Desde sus inicios se hace patente el interés de
estas propuestas artísticas por participar en la resolución de situaciones
conflictivas relacionadas con aquellos colectivos que pueden requerir de este
tipo de intervenciones para superar las problemáticas en las que se encuentran
envueltos.
El arte colaborativo puede participar de este
proceso a través de diferentes medios. Puede optar por reforzar la visibilidad
de estos grupos, fomentar la integración social de los mismos o reforzar la
autoestima de sus integrantes. En cualquiera de los casos mencionados, el
objetivo consiste en establecer un soporte en dos niveles de identidad: valores
y representación grupal e individual. Con relación a este objetivo, una de las
consecuencias más relevantes de las intervenciones de arte colaborativo es que
permiten la posibilidad de facilitar un conjunto de conocimientos y
herramientas que deben permitirles identificar y posicionarse críticamente con
las construcciones sociales, tanto aquellas en las que participan directamente
como el de los demás agentes que participan en el entorno social donde se
inscriben.
Unos objetivos tan marcados y ambiciosos deben
comportar un replanteamiento del papel del artista, el público y la obra,
desestimando buena parte de la concepción tradicional –puede que caduca– del
arte. Si se pretende que estos objetivos se traduzcan en influencias reales,
resulta imprescindible que el artista opte por bajar de su ‘torre de marfil’,
para colocarse en condición de igualdad junto a los espectadores. Una parte de
éstos últimos, aquellos que participen en la ejecución del proyecto, deben
modificar para ello su condición de receptores pasivos –es decir, la de
aquellos que se limitan a aceptar o rechazar una determinada propuesta
artística– para poder integrarse activamente en su desarrollo y resolución.
Este
cambio de paradigma conlleva también una nueva percepción de la obra resultante,
trasladando la mayor parte de su trascendencia al proceso creativo definido por
el conjunto de sus actores. Esto comporta que la obra resultante pase de ser
una finalidad[1] a
convertirse en una evidencia directa que ilustra una convergencia de múltiples
creatividades individuales. Esto podría llevar a plantear que, en este tipo de
arte procesal, la obra no es otra cosa que una respuesta concreta a una
problemática –más o menos compleja– necesaria para que se produzca este diálogo
creativo.
El diálogo que se establece alrededor de este
proceso no solamente conlleva una metodología de trabajo sino también una
finalidad en si misma: es este entorno el que debe facilitar las mejoras
sociales que llevan aparejadas este tipo de iniciativas. Para ello el modelo
debe definir un entorno de aprendizaje que trascienda aquellos conocimientos de
cariz instrumental. Es decir que para alcanzar esta finalidad resulta tan
importante que todos los participantes puedan colaborar en la formalización del
proyecto como que, por poner un ejemplo, construyan o perfeccionen estrategias
para relacionarse con el conjunto de participantes, formen parte o no del grupo
social en que se inscriben. En esto recae la singularidad metodológica de la
propuesta artística: la intervención activa situada sobre un mismo plano de
igualdad fomenta la construcción de conocimientos que rara vez podrían
producirse en entornos donde se ha implantado una jerarquía, por pequeña que
esta pueda parecer.
Con
frecuencia estas relaciones de poder no resultan evidentes, aunque no por ello
dejan de ser perjudiciales para esta metodología de trabajo. En el ejercicio de
estas actividades hay que prestar una atención especial a esta condición,
puesto que puede convertirse en una limitación importante para el proyecto.

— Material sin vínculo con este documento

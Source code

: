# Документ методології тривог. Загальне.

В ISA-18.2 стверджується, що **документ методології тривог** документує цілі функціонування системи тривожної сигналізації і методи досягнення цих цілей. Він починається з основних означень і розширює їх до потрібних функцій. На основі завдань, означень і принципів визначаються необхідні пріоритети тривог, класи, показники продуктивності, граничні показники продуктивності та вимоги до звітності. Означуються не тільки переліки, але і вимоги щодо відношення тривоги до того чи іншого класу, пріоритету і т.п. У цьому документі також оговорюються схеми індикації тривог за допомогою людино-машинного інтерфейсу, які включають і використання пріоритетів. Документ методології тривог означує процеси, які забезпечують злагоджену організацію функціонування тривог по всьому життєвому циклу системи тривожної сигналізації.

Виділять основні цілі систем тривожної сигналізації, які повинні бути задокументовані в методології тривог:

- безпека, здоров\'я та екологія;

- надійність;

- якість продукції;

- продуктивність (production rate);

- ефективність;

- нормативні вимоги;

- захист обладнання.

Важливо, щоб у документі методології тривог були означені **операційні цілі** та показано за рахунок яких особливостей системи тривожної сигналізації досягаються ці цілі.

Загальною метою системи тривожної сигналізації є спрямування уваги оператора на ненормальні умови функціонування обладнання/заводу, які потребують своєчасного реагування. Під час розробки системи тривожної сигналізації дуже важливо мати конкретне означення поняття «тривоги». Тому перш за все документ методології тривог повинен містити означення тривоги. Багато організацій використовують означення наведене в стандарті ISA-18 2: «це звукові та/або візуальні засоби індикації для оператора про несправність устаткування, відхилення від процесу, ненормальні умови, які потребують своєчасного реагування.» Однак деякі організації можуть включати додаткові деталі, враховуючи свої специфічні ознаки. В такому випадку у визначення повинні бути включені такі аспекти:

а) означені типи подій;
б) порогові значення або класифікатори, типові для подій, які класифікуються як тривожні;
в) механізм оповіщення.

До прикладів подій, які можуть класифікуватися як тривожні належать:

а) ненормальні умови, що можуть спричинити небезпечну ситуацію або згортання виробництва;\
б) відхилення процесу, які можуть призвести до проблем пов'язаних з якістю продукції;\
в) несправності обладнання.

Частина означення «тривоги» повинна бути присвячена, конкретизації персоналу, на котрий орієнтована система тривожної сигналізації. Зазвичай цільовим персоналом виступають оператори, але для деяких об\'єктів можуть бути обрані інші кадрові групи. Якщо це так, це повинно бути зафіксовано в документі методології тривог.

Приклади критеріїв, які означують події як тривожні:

Aunque pueda presentarse como un criterio políticamente incorrecto, resulta
fácil aceptar para muchos –puesto que participa de una cierta lógica– que el
criterio de un artista sea más adecuado que el de aquellos otros que no tengan
el privilegio de poder asumir esta etiqueta.[2] Un entorno de igualdad sincero debe
permitir el desarrollo de conocimientos y herramientas que contribuyan al
‘empoderamiento’[3] del grupo al cual van dirigidos todos
estos esfuerzos.
Por último, conviene incidir en el hecho que los proyectos
de arte colaborativo no solamente rehuyen de los aspectos emocionales del
aprendizaje, sino que los fomentan para permitir el desarrollo eficiente de una
red de relaciones entre integrantes de diferentes grupos que conviven en un
determinado contexto social pero que se encuentran sujetos a importantes
condicionantes que les impiden relacionarse de un modo diferente al impuesto
por la tradición y los estereotipos.
2. Las
limitaciones conceptuales
El
análisis de diferentes proyectos de arte colaborativo vinculados a la
conducción de un breve curso monográfico dedicado a este tema,[4] nos permitieron constatar que en la
mayoría de los casos no resulta fácil harmonizar la teoría con la praxis.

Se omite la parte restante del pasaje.